Jade Imperium - NQOOC (Not Quite OOC)

Admiral Duck Sauce 2008-01-17 20:30:20
To that end, you have to make your meeting on Aikoro (at the very least). Your contact here is just a no-name recruiter.
Admiral Duck Sauce 2008-02-06 14:43:50
Since it might come up later and this thread is more metagamey, I figured I'd post the Napai security stuff here:

Imperial Defenses
1. Outsystem gates (2): Each outsystem gate lies several hours' travel from Napai. Napai's star system is home to many space stations - bureaucratic, martial, mercantile, and scientific. The outsystem gates are the only ones authorized for general civilian travel. There is a needleship (the Immaculate Monarch and the Imperious Leader) at standoff distance from each gate - close enough to hit newcomers, but far enough away to have a chance to intercept blockade runner tactics and to scramble fighters. Every unscheduled ship in the system is escorted by a pair of interceptors. Imperial vessels transmitting proper codes are allowed through without interceptor cover. Note: the assault ship apparently has these proper codes, but they're linked to it's designation V889 Solitary Hunter. Once in-system, you're given another auth-code for the duration of your flight and are required to broadcast it.

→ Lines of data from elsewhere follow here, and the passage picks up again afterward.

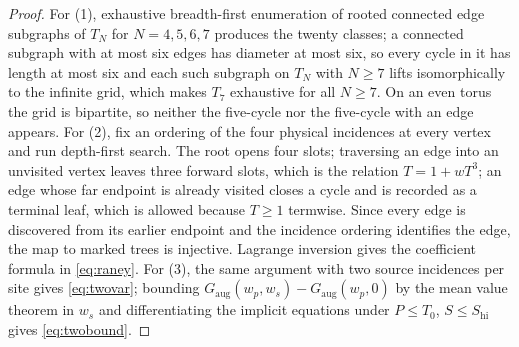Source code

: \documentclass[11pt]{article}
\theoremstyle{plain}
\theoremstyle{definition}
\begin{document}
\begin{proof}
For (1), exhaustive breadth-first enumeration of rooted connected edge subgraphs of
$T_N$ for $N=4,5,6,7$ produces the twenty classes; a connected subgraph with at most
six edges has diameter at most six, so every cycle in it has length at most six and
each such subgraph on $T_N$ with $N\ge7$ lifts isomorphically to the infinite grid,
which makes $T_7$ exhaustive for all $N\ge7$. On an even torus the grid is bipartite,
so neither the five-cycle nor the five-cycle with an edge appears. For (2), fix an
ordering of the four physical incidences at every vertex and run depth-first search.
The root opens four slots; traversing an edge into an unvisited vertex leaves three
forward slots, which is the relation $T=1+wT^{3}$; an edge whose far endpoint is
already visited closes a cycle and is recorded as a terminal leaf, which is allowed
because $T\ge1$ termwise. Since every edge is discovered from its earlier endpoint
and the incidence ordering identifies the edge, the map to marked trees is injective.
Lagrange inversion gives the coefficient formula in \eqref{eq:raney}. For (3), the
same argument with two source incidences per site gives \eqref{eq:twovar}; bounding
$G_{\mathrm{aug}}(w_p,w_s)-G_{\mathrm{aug}}(w_p,0)$ by the mean value theorem in
$w_s$ and differentiating the implicit equations under $P\le T_0$, $S\le S_{\mathrm{hi}}$
gives \eqref{eq:twobound}.
\end{proof}
\end{document}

2. Planetary Defense Fleet: Three Needleships, the Heavenly Sword, the Invincible Overlord, and the Emperor's flagship, the Vidas Lam, orbit Napai. Wings of interceptors fly constant CAP, and assault frigates take up any slack. It is common for human cargo to constantly be coming and going from Napai, although it is not a terribly industrial world. It's a bureaucratic, cultural, and habitation world. At any rate, failure of ANY ship to transmit authorization codes typically results in lots of yelling, boarding, and possibly being shot down. Traffic patterns are heavily enforced.

3. Akwhela's Eye: The Imperial version of the Pentagon sits in high orbit. It is a massive space station the size of Delaware. It enshrouds the primary orbital gate and acts as Customs. Ships coming from outsystem or arriving via the Eye are scanned and boarded if necessary. The Eye is one of the only orbital gates that can block the ring. They keep the ring blocked, only allowing communication, not transport, until authorization codes are transmitted. As a military vessel, the assault ship's codes will work on the Eye but they definitely will be close enough to see if you, say, rigged the Morningstar with a new transponder.

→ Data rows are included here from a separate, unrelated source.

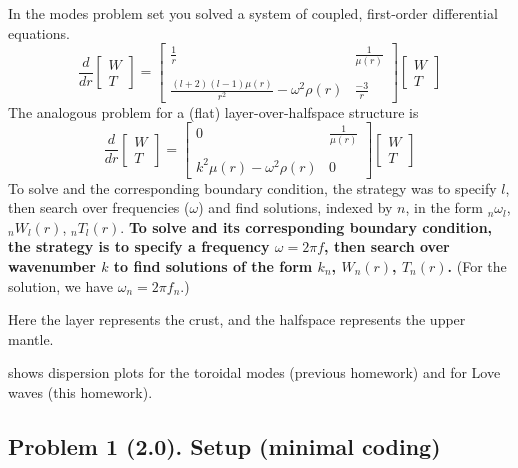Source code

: \documentclass[11pt,titlepage,fleqn]{article}
\begin{document}
In the modes problem set you solved a system of coupled, first-order differential equations.
%
\begin{equation}
\frac{d}{dr}
\left[ \begin{array}{c} W \\ T \end{array} \right]
=
\left[ \begin{array}{cc}
\frac{1}{r} & \frac{1}{\mu(r)} \\
& \\
\frac{(l+2)(l-1)\mu(r)}{r^2} -\omega^2\rho(r)  & \frac{-3}{r}
\end{array} \right]
\left[ \begin{array}{c} W \\ T \end{array} \right]
\label{ODEs}
\end{equation}
%
The analogous problem for a (flat) layer-over-halfspace structure is
%
\begin{equation}
\frac{d}{dr}
\left[ \begin{array}{c} W \\ T \end{array} \right]
=
\left[ \begin{array}{cc}
0 & \frac{1}{\mu(r)} \\
& \\
k^2 \mu(r)-\omega^2\rho(r) & 0
\end{array} \right]
\left[ \begin{array}{c} W \\ T \end{array} \right]
\label{rODEs}
\end{equation}
%
To solve  and the corresponding boundary condition, the strategy was to specify $l$, then search over frequencies ($\omega$) and find solutions, indexed by $n$, in the form $_n\omega_l$, $_nW_l(r)$, $_nT_l(r)$. {\bf To solve  and its corresponding boundary condition, the strategy is to specify a frequency $\omega = 2\pi f$, then search over wavenumber $k$ to find solutions of the form $k_n$, $W_n(r)$, $T_n(r)$.} (For the solution, we have $\omega_n = 2\pi f_n$.)

Here the layer represents the crust, and the halfspace represents the upper mantle.

 shows dispersion plots for the toroidal modes (previous homework) and for Love waves (this homework).


\subsection*{Problem 1 (2.0). Setup (minimal coding)}
\end{document}
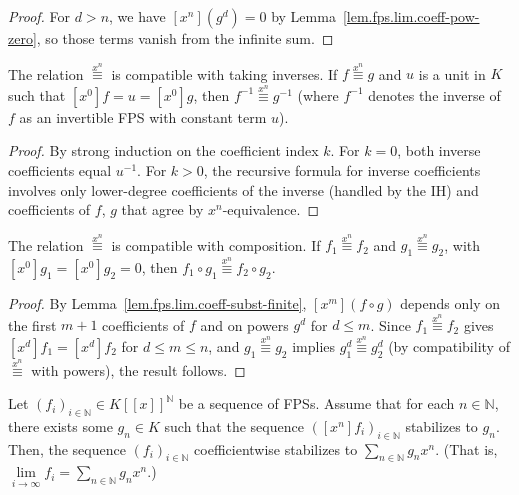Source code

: \begin{proof}
\leanok
For $d > n$, we have $[x^n](g^d) = 0$ by Lemma~\ref{lem.fps.lim.coeff-pow-zero},
so those terms vanish from the infinite sum.
\end{proof}

\begin{lemma}
\label{lem.fps.lim.xnEquiv-invOfUnit}
\leanhelper
\leanok
The relation $\overset{x^n}{\equiv}$ is compatible with taking inverses. If $f \overset{x^n}{\equiv} g$
and $u$ is a unit in $K$ such that $[x^0]f = u = [x^0]g$, then $f^{-1} \overset{x^n}{\equiv} g^{-1}$
(where $f^{-1}$ denotes the inverse of $f$ as an invertible FPS with constant term $u$).
\end{lemma}

\begin{proof}
\leanok
By strong induction on the coefficient index $k$.
For $k = 0$, both inverse coefficients equal $u^{-1}$.
For $k > 0$, the recursive formula for inverse coefficients involves only
lower-degree coefficients of the inverse (handled by the IH) and
coefficients of $f$, $g$ that agree by $x^n$-equivalence.
\end{proof}

\begin{lemma}
\label{lem.fps.lim.xnEquiv-subst}
\leanhelper
\leanok
The relation $\overset{x^n}{\equiv}$ is compatible with composition. If
$f_1 \overset{x^n}{\equiv} f_2$ and $g_1 \overset{x^n}{\equiv} g_2$,
with $[x^0]g_1 = [x^0]g_2 = 0$, then
$f_1 \circ g_1 \overset{x^n}{\equiv} f_2 \circ g_2$.
\end{lemma}

\begin{proof}
\leanok
By Lemma~\ref{lem.fps.lim.coeff-subst-finite}, $[x^m](f \circ g)$ depends only on
the first $m+1$ coefficients of $f$ and on powers $g^d$ for $d \leq m$.
Since $f_1 \overset{x^n}{\equiv} f_2$ gives $[x^d]f_1 = [x^d]f_2$ for $d \leq m \leq n$,
and $g_1 \overset{x^n}{\equiv} g_2$ implies $g_1^d \overset{x^n}{\equiv} g_2^d$
(by compatibility of $\overset{x^n}{\equiv}$ with powers), the result follows.
\end{proof}

\begin{theorem}
\label{thm.fps.lim.lim-crit}
\leantarget
\leanok
Let $\left(  f_{i}\right)  _{i\in\mathbb{N}}\in
K\left[  \left[  x\right]  \right]  ^{\mathbb{N}}$ be a sequence of FPSs.
Assume that for each $n\in\mathbb{N}$, there exists some $g_{n}\in K$ such
that the sequence $\left(  \left[  x^{n}\right]  f_{i}\right)  _{i\in
\mathbb{N}}$ stabilizes to $g_{n}$. Then, the sequence $\left(  f_{i}\right)
_{i\in\mathbb{N}}$ coefficientwise stabilizes to $\sum_{n\in\mathbb{N}}%
g_{n}x^{n}$. (That is, $\lim\limits_{i\rightarrow\infty}f_{i}=\sum
_{n\in\mathbb{N}}g_{n}x^{n}$.)
\end{theorem}

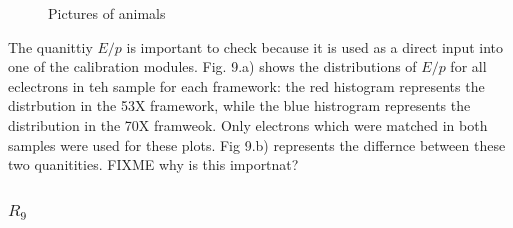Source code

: \documentclass[10pt]{article}
\begin{document}
\begin{figure}[h!]
        \caption{Pictures of animals}\label{fig:animals}
\end{figure}

The quanittiy $E/p$ is important to check because it is used as a direct input into one of the calibration modules. Fig. 9.a) shows the distributions of $E/p$ for all eclectrons in teh sample for each framework: the red histogram represents the distrbution in the 53X framework, while the blue histrogram represents the distribution in the 70X framweok. Only electrons which were matched in both samples were used for these plots. Fig 9.b) represents the differnce between these two quanitities. FIXME why is this importnat?



\subsubsection{$R_9$}
\end{document}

4. Napai has two space elevator/orbital gate stations. They sit lower in orbit than the Eye, and are ONLY used for outbound traffic. One sprouts right from the City itself, while the other one is on the opposite side of the equator.

5. Skimmers: Once inside Napai's atmosphere, the Akwhela's Wings monitor the vast holdings of the Imperial City from the air.

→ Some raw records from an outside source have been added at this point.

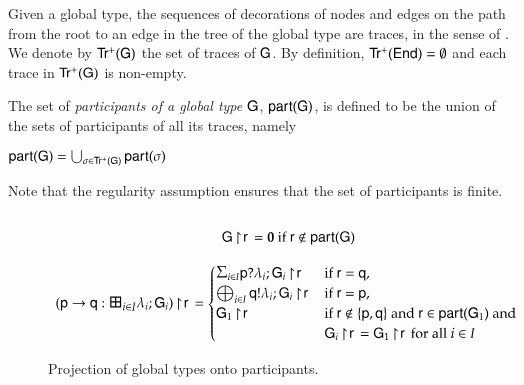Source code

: Given a global type, the sequences of decorations of nodes and edges on
the path from the root to an edge in the tree of the global type are traces, in
the sense of .  We denote by ${\sf Tr^+}({\sf G})$ the set of
traces of ${\sf G}$. By definition, ${\sf Tr^+}(\mathsf{End}) = \emptyset$ and each
trace in ${\sf Tr^+}({\sf G})$ is non-empty.
\label{G-traces}



The set of {\em participants of a global type ${{\sf G}}$},
${\sf part}({{\sf G}})$, 
is defined to be the union of the sets of participants of all its traces, namely\\
\centerline{${\sf part}({{\sf G}}) = \bigcup_{\sigma \in
    {\sf Tr^+}({\sf G})} {\sf part}(\sigma) $}  Note that the
regularity assumption ensures that the set of participants is finite.



\begin{figure}[t]
\[
 \begin{array}{c}
 \\[-1pt]
\proj\G{\pr} = \inact \text{ if }\pr\not\in\participant\G \\\\
\proj{(\gt\pp\q i I \M \RG)}\pr=\begin{cases}
  \inpP\pp{i}{I}{\M}{\proj{\RG_i}\pr}    & \text{if }\pr=\q, \\
    \oupP\q{i}{I}{\M}{\proj{\RG_i}\pr}    & \text{if }\pr=\pp, \\
      \proj{\RG_1}\pr  & \text{if } \pr\not\in\set{\pp, \q}\text{ and } \pr\in\participant{\RG_1} \text{ and }\\
      &\proj{\RG_i}\pr=\proj{\RG_1}\pr\text{ for all } i \in I
\end{cases}\\[13pt]
\end{array}
\]
\caption{Projection of  global types onto participants.} 
\end{figure}
 
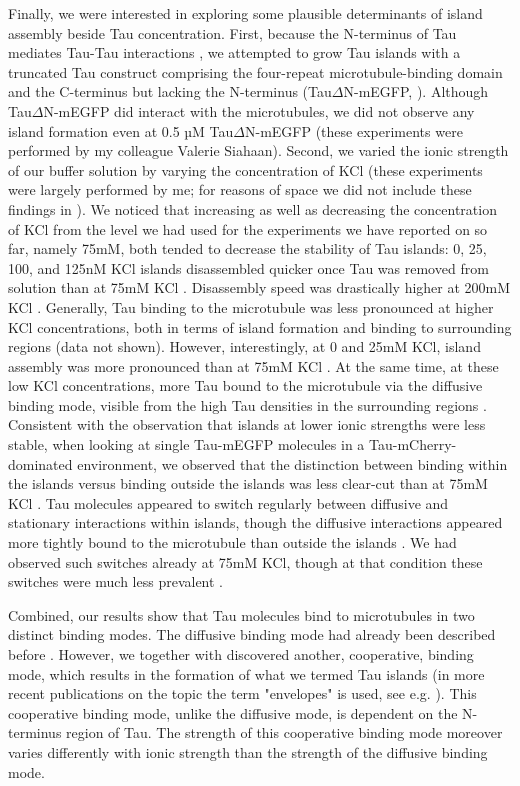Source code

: Finally, we were interested in exploring some plausible determinants of island assembly beside Tau concentration. First, because the N-terminus of Tau mediates Tau-Tau interactions \parencite{Gamblin2003}, we attempted to grow Tau islands with a truncated Tau construct comprising the four-repeat microtubule-binding domain and the C-terminus but lacking the N-terminus (Tau$\Delta$N-mEGFP, ). Although Tau$\Delta$N-mEGFP did interact with the microtubules, we did not observe any island formation even at 0.5 µM Tau$\Delta$N-mEGFP (these experiments were performed by my colleague Valerie Siahaan). Second, we varied the ionic strength of our buffer solution by varying the concentration of KCl (these experiments were largely performed by me; for reasons of space we did not include these findings in \cite{Siahaan2019a}). We noticed that increasing as well as decreasing the concentration of KCl from the level we had used for the experiments we have reported on so far, namely 75mM, both tended to decrease the stability of Tau islands: 0, 25, 100, and 125nM KCl islands disassembled quicker once Tau was removed from solution than at 75mM KCl . Disassembly speed was drastically higher at 200mM KCl . Generally, Tau binding to the microtubule was less pronounced at higher KCl concentrations, both in terms of island formation and binding to surrounding regions (data not shown). However, interestingly, at 0 and 25mM KCl, island assembly was more pronounced than at 75mM KCl . At the same time, at these low KCl concentrations, more Tau bound to the microtubule via the diffusive binding mode, visible from the high Tau densities in the surrounding regions . Consistent with the observation that islands at lower ionic strengths were less stable, when looking at single Tau-mEGFP molecules in a Tau-mCherry-dominated environment, we observed that the distinction between binding within the islands versus binding outside the islands was less clear-cut than at 75mM KCl . Tau molecules appeared to switch regularly between diffusive and stationary interactions within islands, though the diffusive interactions appeared more tightly bound to the microtubule than outside the islands . We had observed such switches already at 75mM KCl, though at that condition these switches were much less prevalent .\par

Combined, our results show that Tau molecules bind to microtubules in two distinct binding modes. The diffusive binding mode had already been described before \parencite{Hinrichs2012b}. However, we together with \cite{tan2019microtubules} discovered another, cooperative, binding mode, which results in the formation of what we termed Tau islands (in more recent publications on the topic the term "envelopes" is used, see e.g. \cite{siahaan2022microtubule}). This cooperative binding mode, unlike the diffusive mode, is dependent on the N-terminus region of Tau. The strength of this cooperative binding mode moreover varies differently with ionic strength than the strength of the diffusive binding mode.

6. Killdrones: Unauthorized or deviant flight patterns prompt swift response from surface-based drone accelerators.

7. Defense Grid: Beam emplacements are capable of striking vessels in low orbit and shooting down enemy drones or projectiles.

8. Security drones: The Imperial City is littered with thousands of ensconced security drones. Armed with neutron beamers (the only drone variant to be so armed), the drones act as the City's security monitors. It is rumored that the Emperor himself can control the drones and link through any number of their sensors.

9. Sensors and sniffers: Sensors integrated within the Imperial City detect energy spikes from weapons fire.

10. Turai: There is no lack of Turai in the City.

You'll note that there is no information on the smaller Gateways. No doubt they exist, but the information here mostly pertains to security measures taken for space vehicles.
e of pi 2008-02-19 07:21:11
This is more of a technical question post, so I figured I'd include it here rather than the main OOC thread. A few propositions about Gate mechanics, and other technical stuff.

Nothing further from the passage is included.